- Developer: Malcolm Evans
- Publisher: New Generation Software
- Platform: ZX Spectrum
- Release: EU: 1983;
- Genre: Action

= Knot in 3D =

1983 video game

Knot in 3D is a ZX Spectrum action game by Malcolm Evans published in 1983 by New Generation Software. It resembles a three-dimensional (i.e. with three degrees of freedom instead of only two) version of the Light cycles game from the film Tron.

==Gameplay==

Gameplay screenshot

The game takes place in a 16 × 16 × 16 three-dimensional grid with the display being a first-person view of what the player can see in front of them.
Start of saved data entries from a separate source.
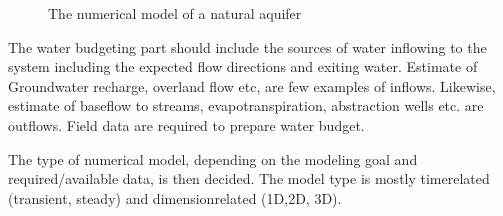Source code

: \documentclass[letterpaper,10pt,english]{jupyterBook}
\begin{document}
\begin{figure}[htbp]
\centering
\capstart

\noindent{}
\caption{The numerical model of a natural aquifer}\label{\detokenize{content/modeling/31_intro_modeling:id2}}\end{figure}

\sphinxAtStartPar
The water budgeting part should include the sources of water inflowing to the system including the expected flow directions and exiting water. Estimate of Groundwater recharge, overland flow etc, are few examples of inflows. Likewise, estimate of baseflow to streams, evapotranspiration, abstraction wells etc. are outflows. Field data are required to prepare water budget.

\sphinxAtStartPar
The type of numerical model, depending on the modeling goal and required/available data, is then decided. The model type is mostly time\sphinxhyphen{}related (transient, steady) and dimension\sphinxhyphen{}related (1D,2D, 3D).
\end{document}
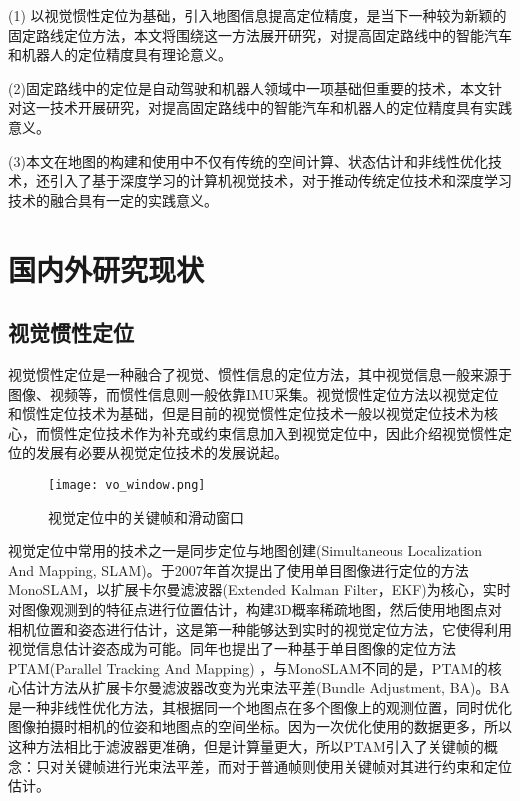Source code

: (1) 以视觉惯性定位为基础，引入地图信息提高定位精度，是当下一种较为新颖的固定路线定位方法，本文将围绕这一方法展开研究，对提高固定路线中的智能汽车和机器人的定位精度具有理论意义。

(2)固定路线中的定位是自动驾驶和机器人领域中一项基础但重要的技术，本文针对这一技术开展研究，对提高固定路线中的智能汽车和机器人的定位精度具有实践意义。

(3)本文在地图的构建和使用中不仅有传统的空间计算、状态估计和非线性优化技术，还引入了基于深度学习的计算机视觉技术，对于推动传统定位技术和深度学习技术的融合具有一定的实践意义。


\section{国内外研究现状}
\subsection{视觉惯性定位}

视觉惯性定位是一种融合了视觉、惯性信息的定位方法，其中视觉信息一般来源于图像、视频等，而惯性信息则一般依靠IMU采集。视觉惯性定位方法以视觉定位和惯性定位技术为基础，但是目前的视觉惯性定位技术一般以视觉定位技术为核心，而惯性定位技术作为补充或约束信息加入到视觉定位中，因此介绍视觉惯性定位的发展有必要从视觉定位技术的发展说起。


\begin{figure}
  \centering
  \texttt{[image: vo\_window.png]}
  \caption{视觉定位中的关键帧和滑动窗口}
  \label{fig:vo_window}
\end{figure}

视觉定位中常用的技术之一是同步定位与地图创建(Simultaneous Localization And Mapping, SLAM)。\citet{davison2007monoslam}于2007年首次提出了使用单目图像进行定位的方法MonoSLAM，以扩展卡尔曼滤波器(Extended Kalman Filter，EKF)为核心，实时对图像观测到的特征点进行位置估计，构建3D概率稀疏地图，然后使用地图点对相机位置和姿态进行估计，这是第一种能够达到实时的视觉定位方法，它使得利用视觉信息估计姿态成为可能。同年\citet{klein2007parallel}也提出了一种基于单目图像的定位方法PTAM(Parallel Tracking And Mapping) ，与MonoSLAM不同的是，PTAM的核心估计方法从扩展卡尔曼滤波器改变为光束法平差(Bundle Adjustment, BA)\cite{triggs2000bundle}。BA是一种非线性优化方法，其根据同一个地图点在多个图像上的观测位置，同时优化图像拍摄时相机的位姿和地图点的空间坐标。因为一次优化使用的数据更多，所以这种方法相比于滤波器更准确，但是计算量更大，所以PTAM引入了关键帧的概念：只对关键帧进行光束法平差，而对于普通帧则使用关键帧对其进行约束和定位估计。


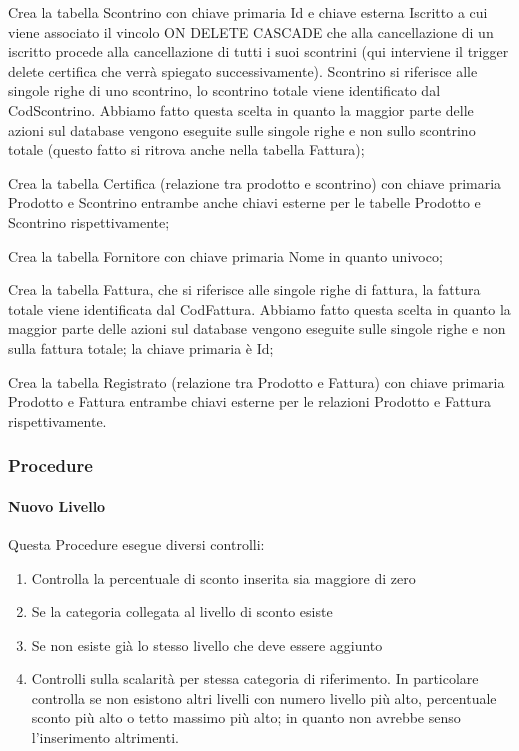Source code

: 
Crea la tabella Scontrino con chiave primaria Id e chiave esterna Iscritto a cui viene associato il vincolo ON DELETE CASCADE che alla cancellazione di un iscritto procede alla cancellazione di tutti i suoi scontrini (qui interviene il trigger delete certifica che verr\`a spiegato successivamente). Scontrino si riferisce alle singole righe di uno scontrino, lo scontrino totale viene identificato dal CodScontrino. Abbiamo fatto questa scelta in quanto la maggior parte delle azioni sul database vengono eseguite sulle singole righe e non sullo scontrino totale (questo fatto si ritrova anche nella tabella Fattura);


Crea la tabella Certifica (relazione tra prodotto e scontrino) con chiave primaria Prodotto e Scontrino entrambe anche chiavi esterne per le tabelle Prodotto e Scontrino rispettivamente;


Crea la tabella Fornitore con chiave primaria Nome in quanto univoco;


Crea la tabella Fattura, che si riferisce alle singole righe di fattura, la fattura totale viene identificata dal CodFattura. Abbiamo fatto questa scelta in quanto la maggior parte delle azioni sul database vengono eseguite sulle singole righe e non sulla fattura totale; la chiave primaria \`e Id;


Crea la tabella Registrato (relazione tra Prodotto e Fattura) con chiave primaria Prodotto e Fattura entrambe chiavi esterne per le relazioni Prodotto e Fattura rispettivamente.


\subsubsection{Procedure}

\paragraph*{Nuovo Livello}
Questa Procedure esegue diversi controlli:
\begin{enumerate}

\item Controlla la percentuale di sconto inserita sia maggiore di zero

\item Se la categoria collegata al livello di sconto esiste

\item Se non esiste gi\`a lo stesso livello che deve essere aggiunto

\item Controlli sulla scalarit\`a per stessa categoria di riferimento. In particolare controlla se non esistono altri livelli con numero livello pi\`u alto, percentuale sconto pi\`u alto o tetto massimo pi\`u alto; in quanto non avrebbe senso l'inserimento altrimenti.
\end{enumerate}

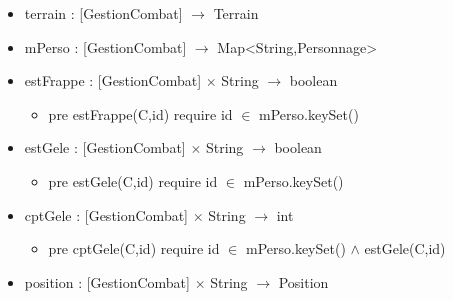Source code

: \documentclass[11pt]{article}
\begin{document}
\begin{itemize}

\item terrain : [GestionCombat] $\to$ Terrain\\
\label{sec-1.4.1.1}



\item mPerso : [GestionCombat] $\to$ Map<String,Personnage>\\
\label{sec-1.4.1.2}



\item estFrappe : [GestionCombat] $\times$ String $\to$ boolean\\
\label{sec-1.4.1.3}

\begin{itemize}

\item pre estFrappe(C,id) require id $\in$ mPerso.keySet()\\
\label{sec-1.4.1.3.1}


\end{itemize} %

\item estGele : [GestionCombat] $\times$ String $\to$ boolean\\
\label{sec-1.4.1.4}

\begin{itemize}

\item pre estGele(C,id) require id $\in$ mPerso.keySet()\\
\label{sec-1.4.1.4.1}


\end{itemize} %

\item cptGele : [GestionCombat] $\times$ String $\to$ int\\
\label{sec-1.4.1.5}

\begin{itemize}

\item pre cptGele(C,id) require id $\in$ mPerso.keySet() $\wedge$ estGele(C,id)\\
\label{sec-1.4.1.5.1}


\end{itemize} %

\item position : [GestionCombat] $\times$ String $\to$ Position\\
\label{sec-1.4.1.6}


\end{itemize}
\end{document}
Initially empty, this space is filled up by the player (who constantly moves forward) leaving a trail behind them. There are a number of computer-controlled "chasers" doing the same thing who leave a differently coloured trail behind them. As the player and the chasers move through the grid, it becomes more and more densely filled, and therefore there is a greater likelihood of crashing into a trail and need to change direction to avoid the trails.

==Reception==
Crash magazine commented that it was hard to see how Knot worked at first, but described it as extraordinary and addictive. ZX Computing also said that Knot was initially confusing until the player is used to the perspective. The graphics were highlighted as some of the best fast-action colour graphics on the ZX Spectrum.

In 1997, Next Generation reflected on Knot in 3D as "a landmark title blighted by the inability of most players to think in terms of three dimensions fast enough."

In 1991 Your Sinclair magazine ranked the game 60th in their top 100 Spectrum games of all time.